PDF Tools — Tips & Tricks

Tricks for PDF Tools: privacy as the selling point, the 50 MB limit, Simple vs. Rich HTML, searchable text, and combining with other JPKCom tools.

Back to the overview: PDF Tools · Open the tool live: www.jpkc.com/tools/pdf/

The Manual explains every feature, the Examples show the workflows. This page is about what both assume but rarely state: why privacy is the real argument here, which limits you should know, and when which conversion path is the right one.

Privacy is the selling point here

The biggest difference from most online PDF services: your files never leave your device. There is no upload and no server processing your PDFs — every operation runs locally in your browser via JavaScript.

  • Sensitive documents are safe. Contracts, payslips, HR records, internal reports, completed applications — what is never uploaded cannot sit on someone else's server or be intercepted. With classic "merge PDF online" services, your document lands on their infrastructure.
  • Works offline. Once the libraries are loaded, the actual work needs no connection — the processing happens in the browser.
  • No account, no install. No login, no desktop software, no data trail.

If someone asks whether an online PDF tool is "okay" for a confidential file, that is precisely the answer: a purely client-side tool like this one is, an upload service is not.

The 50 MB limit and large files

Files may be up to 50 MB; larger ones are rejected. This is not a server limit but a safeguard for your browser's memory — all processing happens locally, after all.

  • Very large or page-heavy PDFs may take noticeably longer to process in the browser or, depending on the device, hit memory limits. An older laptop struggles with a 300-page scan more than a current desktop.
  • Workaround via Split: if you only need to work on part of a huge PDF, first extract the relevant pages (Split) and continue with the smaller excerpt.
  • Shrink images first. High-resolution photos bloat an Images → PDF heavily. For non-PNG/JPEG formats (WebP, GIF, BMP, TIFF) the tool rasterises via a canvas anyway and caps the edge length at 4000 px — so very large images add no value but cost memory.

Simple HTML or Rich HTML? The decision that matters

The Convert tab offers two HTML paths that differ fundamentally — the choice decides the quality of your result:

  • Simple HTML (pdfmake) translates the markup into real PDF text. The result is searchable, copyable and compact — but CSS styling is ignored. Use this when the content matters and the layout can be plain.
  • Rich HTML (html2pdf.js) renders the page visually, like a browser — with CSS, colours, flexbox, images. In return the output is raster: the page goes into the PDF as an image, the text is not selectable or searchable, and the file gets larger.

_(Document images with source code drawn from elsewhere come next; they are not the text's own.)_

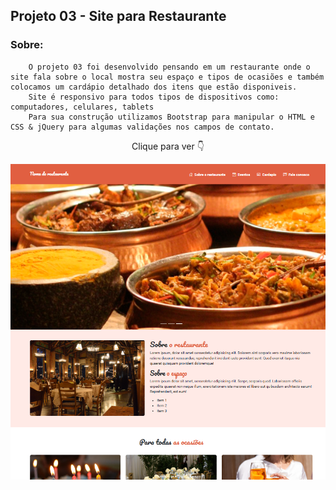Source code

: ## Projeto 03 - Site para Restaurante 

### Sobre:
        O projeto 03 foi desenvolvido pensando em um restaurante onde o site fala sobre o local mostra seu espaço e tipos de ocasiões e também colocamos um cardápio detalhado dos itens que estão disponiveis. 
        Site é responsivo para todos tipos de dispositivos como: computadores, celulares, tablets
        Para sua construção utilizamos Bootstrap para manipular o HTML e CSS & jQuery para algumas validações nos campos de contato.

<p align="center">Clique para ver 👇</p>

<p align="center">
    <a href="">
        <img src="images/siteRestaurante.png" alt="Projeto 03 site de um restaurante"></img>
    </a>
</p>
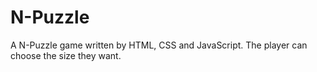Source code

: # N-Puzzle
A N-Puzzle game written by HTML, CSS and JavaScript. The player can choose the size they want.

Rule of thumb: searchable text → Simple HTML or Markdown. Pixel-perfect look → Rich HTML. For Rich HTML, the Quality Scale option controls the resolution: 1× is fast, 2× is the default, 3× is for print — higher scaling means sharper, but slower and larger.

Searchable text, OCR and scans

  • Markdown and Simple HTML produce real text — you can search and select text in the result later. That is the invisible but big advantage over image PDFs.
  • There is no OCR. The Text feature (in the Viewer & Editor) and text extraction only read an existing text layer. A pure scan PDF without a text layer therefore returns almost nothing — that is not a bug but the absence of text recognition. For such cases you need a dedicated OCR tool.
  • The Info "Tagged" field comes from the PDF's AcroForm flag and says more about the presence of form fields than about a true tagged-PDF structure. Do not read too much real accessibility into it.

Small tricks

  • Reuse Creator templates. If you regularly build similar documents (quotes, minutes), save the structure once via Export JSON and load it next time via Import JSON — including embedded images. That saves re-clicking it all.
  • Duplicate blocks instead of rebuilding. In the Creator every block has a Duplicate button; a fully formatted table or paragraph is there a second time in seconds.
  • Order matters when merging. The merged PDF strictly follows the table order — sort before clicking Merge All, not after.
  • Fit Mode per image. In Images → PDF you can set the Fit Mode not only globally but per image — handy when a landscape photo needs "Fill" and a portrait scan needs "Fit".

Combining with other JPKCom tools

PDF Tools convert existing input into PDF — and you best produce that input in the matching specialist tool:

  • Markdown Editor — write Markdown with a live preview, then convert it to PDF here in the Convert tab (searchable text).
  • WYSIWYG Editor — build HTML visually, then convert it as Simple HTML (searchable) or Rich HTML (pixel-perfect).
  • Graphic Editor — crop, scale and convert images to the right format before bundling them with Images → PDF.

More context: the overview for the big picture, the Manual for every feature, and the Examples for the step-by-step workflows. You can try everything directly in the tool.